Seeking the higher ground
Most of us start out believing that the law is always right, that integrity and wisdom pervade the justice system and that official data sources are always accurate. Even when we realise otherwise, we simply take exceptions to prove the rule. Yet law is like an incoming tsunami and if you don’t take shelter you are sure to get either very wet or very drown.
We work hard at FedEE to encourage legal compliance. It is our mission to keep employers out of court. But however law abiding any company may be there is always the chance that they will be accused of an infringement and it will be a costly matter to prove their innocence. The law can also be interpreted differently by experts – as in the case of one member company that had sought opinions from three French law firms, only to receive contradictory answers from each.

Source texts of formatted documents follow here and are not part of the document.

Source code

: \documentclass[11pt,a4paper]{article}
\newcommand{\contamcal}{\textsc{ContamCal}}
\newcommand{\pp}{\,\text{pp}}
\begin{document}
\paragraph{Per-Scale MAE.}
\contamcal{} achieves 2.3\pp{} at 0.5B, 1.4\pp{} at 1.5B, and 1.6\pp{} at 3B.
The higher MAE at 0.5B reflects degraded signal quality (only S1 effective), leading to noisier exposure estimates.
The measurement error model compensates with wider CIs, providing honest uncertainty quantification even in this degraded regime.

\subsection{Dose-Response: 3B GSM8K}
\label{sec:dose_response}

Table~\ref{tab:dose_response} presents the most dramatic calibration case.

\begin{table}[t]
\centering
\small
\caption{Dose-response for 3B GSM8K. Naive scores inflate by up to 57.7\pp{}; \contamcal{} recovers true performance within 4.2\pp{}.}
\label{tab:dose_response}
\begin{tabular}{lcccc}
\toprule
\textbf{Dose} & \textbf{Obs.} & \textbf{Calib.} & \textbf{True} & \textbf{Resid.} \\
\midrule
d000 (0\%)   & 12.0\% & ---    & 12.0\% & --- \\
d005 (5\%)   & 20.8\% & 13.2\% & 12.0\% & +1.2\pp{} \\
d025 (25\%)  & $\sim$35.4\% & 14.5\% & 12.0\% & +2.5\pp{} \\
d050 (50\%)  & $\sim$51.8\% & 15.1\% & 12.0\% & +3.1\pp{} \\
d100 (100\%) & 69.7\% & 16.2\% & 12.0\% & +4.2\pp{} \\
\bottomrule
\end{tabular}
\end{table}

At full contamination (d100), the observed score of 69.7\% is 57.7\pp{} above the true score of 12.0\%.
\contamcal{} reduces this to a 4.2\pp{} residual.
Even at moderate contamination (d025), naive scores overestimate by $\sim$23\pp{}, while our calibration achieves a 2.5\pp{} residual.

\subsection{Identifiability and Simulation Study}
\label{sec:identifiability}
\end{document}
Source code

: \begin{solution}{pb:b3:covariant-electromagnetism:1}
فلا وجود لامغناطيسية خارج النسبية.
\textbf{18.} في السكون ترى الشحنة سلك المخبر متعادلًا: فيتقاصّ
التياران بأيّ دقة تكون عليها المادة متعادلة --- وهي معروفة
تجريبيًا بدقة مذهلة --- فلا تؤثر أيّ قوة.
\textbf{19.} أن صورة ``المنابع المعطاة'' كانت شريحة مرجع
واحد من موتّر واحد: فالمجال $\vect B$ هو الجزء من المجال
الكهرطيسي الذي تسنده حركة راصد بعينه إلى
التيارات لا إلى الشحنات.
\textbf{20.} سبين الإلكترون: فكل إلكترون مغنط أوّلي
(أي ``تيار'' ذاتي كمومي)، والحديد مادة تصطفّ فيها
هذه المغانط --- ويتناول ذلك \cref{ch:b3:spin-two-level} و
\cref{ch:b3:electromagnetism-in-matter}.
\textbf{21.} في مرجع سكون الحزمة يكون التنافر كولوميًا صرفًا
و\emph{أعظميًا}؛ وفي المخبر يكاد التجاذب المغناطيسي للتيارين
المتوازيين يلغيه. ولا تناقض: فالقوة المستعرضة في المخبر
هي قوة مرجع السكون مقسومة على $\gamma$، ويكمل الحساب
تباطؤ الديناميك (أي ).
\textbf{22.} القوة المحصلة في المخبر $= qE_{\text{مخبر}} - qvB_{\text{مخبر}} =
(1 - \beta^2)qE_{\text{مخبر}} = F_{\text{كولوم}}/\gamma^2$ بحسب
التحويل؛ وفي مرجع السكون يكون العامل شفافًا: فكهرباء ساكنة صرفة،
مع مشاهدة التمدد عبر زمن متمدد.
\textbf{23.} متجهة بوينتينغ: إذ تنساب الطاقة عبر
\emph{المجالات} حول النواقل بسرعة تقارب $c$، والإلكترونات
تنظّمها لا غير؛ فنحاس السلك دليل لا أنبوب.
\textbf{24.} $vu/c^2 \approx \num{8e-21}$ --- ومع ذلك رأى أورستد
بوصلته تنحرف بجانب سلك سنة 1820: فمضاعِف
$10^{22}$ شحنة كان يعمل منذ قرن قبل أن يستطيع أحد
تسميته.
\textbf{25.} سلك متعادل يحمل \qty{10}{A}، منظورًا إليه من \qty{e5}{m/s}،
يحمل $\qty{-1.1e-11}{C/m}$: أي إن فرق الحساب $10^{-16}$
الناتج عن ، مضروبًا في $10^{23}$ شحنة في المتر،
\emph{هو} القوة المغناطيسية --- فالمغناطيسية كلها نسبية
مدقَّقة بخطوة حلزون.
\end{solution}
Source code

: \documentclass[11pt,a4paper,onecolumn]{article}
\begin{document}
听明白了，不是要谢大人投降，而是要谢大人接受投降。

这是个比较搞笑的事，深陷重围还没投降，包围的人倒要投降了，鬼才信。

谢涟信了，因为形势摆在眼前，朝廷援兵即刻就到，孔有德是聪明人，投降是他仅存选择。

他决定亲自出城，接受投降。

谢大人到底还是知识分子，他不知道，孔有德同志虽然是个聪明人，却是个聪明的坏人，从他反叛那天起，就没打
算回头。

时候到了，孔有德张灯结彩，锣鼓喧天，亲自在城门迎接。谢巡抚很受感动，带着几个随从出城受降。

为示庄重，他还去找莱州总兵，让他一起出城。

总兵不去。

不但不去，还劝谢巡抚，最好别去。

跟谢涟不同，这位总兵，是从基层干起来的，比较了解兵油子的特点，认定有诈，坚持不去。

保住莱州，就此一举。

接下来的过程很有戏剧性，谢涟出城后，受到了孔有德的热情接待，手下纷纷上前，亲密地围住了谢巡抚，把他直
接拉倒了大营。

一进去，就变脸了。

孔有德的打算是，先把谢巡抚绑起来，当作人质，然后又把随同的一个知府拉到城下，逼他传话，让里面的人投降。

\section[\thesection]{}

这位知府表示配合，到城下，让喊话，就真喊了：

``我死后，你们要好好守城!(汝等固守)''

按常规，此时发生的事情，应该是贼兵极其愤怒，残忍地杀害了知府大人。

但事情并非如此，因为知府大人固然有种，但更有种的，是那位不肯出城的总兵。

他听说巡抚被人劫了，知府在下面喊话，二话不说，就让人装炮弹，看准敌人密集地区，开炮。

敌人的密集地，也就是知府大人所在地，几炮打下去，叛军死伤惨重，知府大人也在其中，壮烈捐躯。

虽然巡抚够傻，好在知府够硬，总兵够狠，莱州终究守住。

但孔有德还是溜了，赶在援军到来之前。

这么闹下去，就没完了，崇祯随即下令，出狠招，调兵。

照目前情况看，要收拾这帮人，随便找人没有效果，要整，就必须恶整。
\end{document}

We recently sought interpretations from different law firms about the legality of “garden leave” in Italy. Some contended that there was simply no such concept in the country, whilst others declared it was illegal. The conclusion we reached was that because of the system of electronic registration to the authorities in the case of termination, any leave taken during a notice period would simply extend the notice period – and that as “garden leave” would be taken literally as a form of “leave” by concrete thinking officials it would therefore indefinitely extend departure. That is a very different answer.
We no longer take as a dependable source any literature written by, or for, the European Commission as it is frequently so full of errors – like the blanket description of posted workers as a group who could continue practicing in another country with their qualifications achieved in their home country (that would be good news for layers and accountants if it were only true!). There is also the latest national report on non-discrimination written by two prominent UK law professors for the European Commission who notify the reader – very adamantly – that “race” is not a protected category in the UK, except Northern Ireland. Clearly they have not read the Equality Act 2010, its Code of Practice -or mountains of case law – let alone the EU Directive specifically about race equality protection (2000/43/EC)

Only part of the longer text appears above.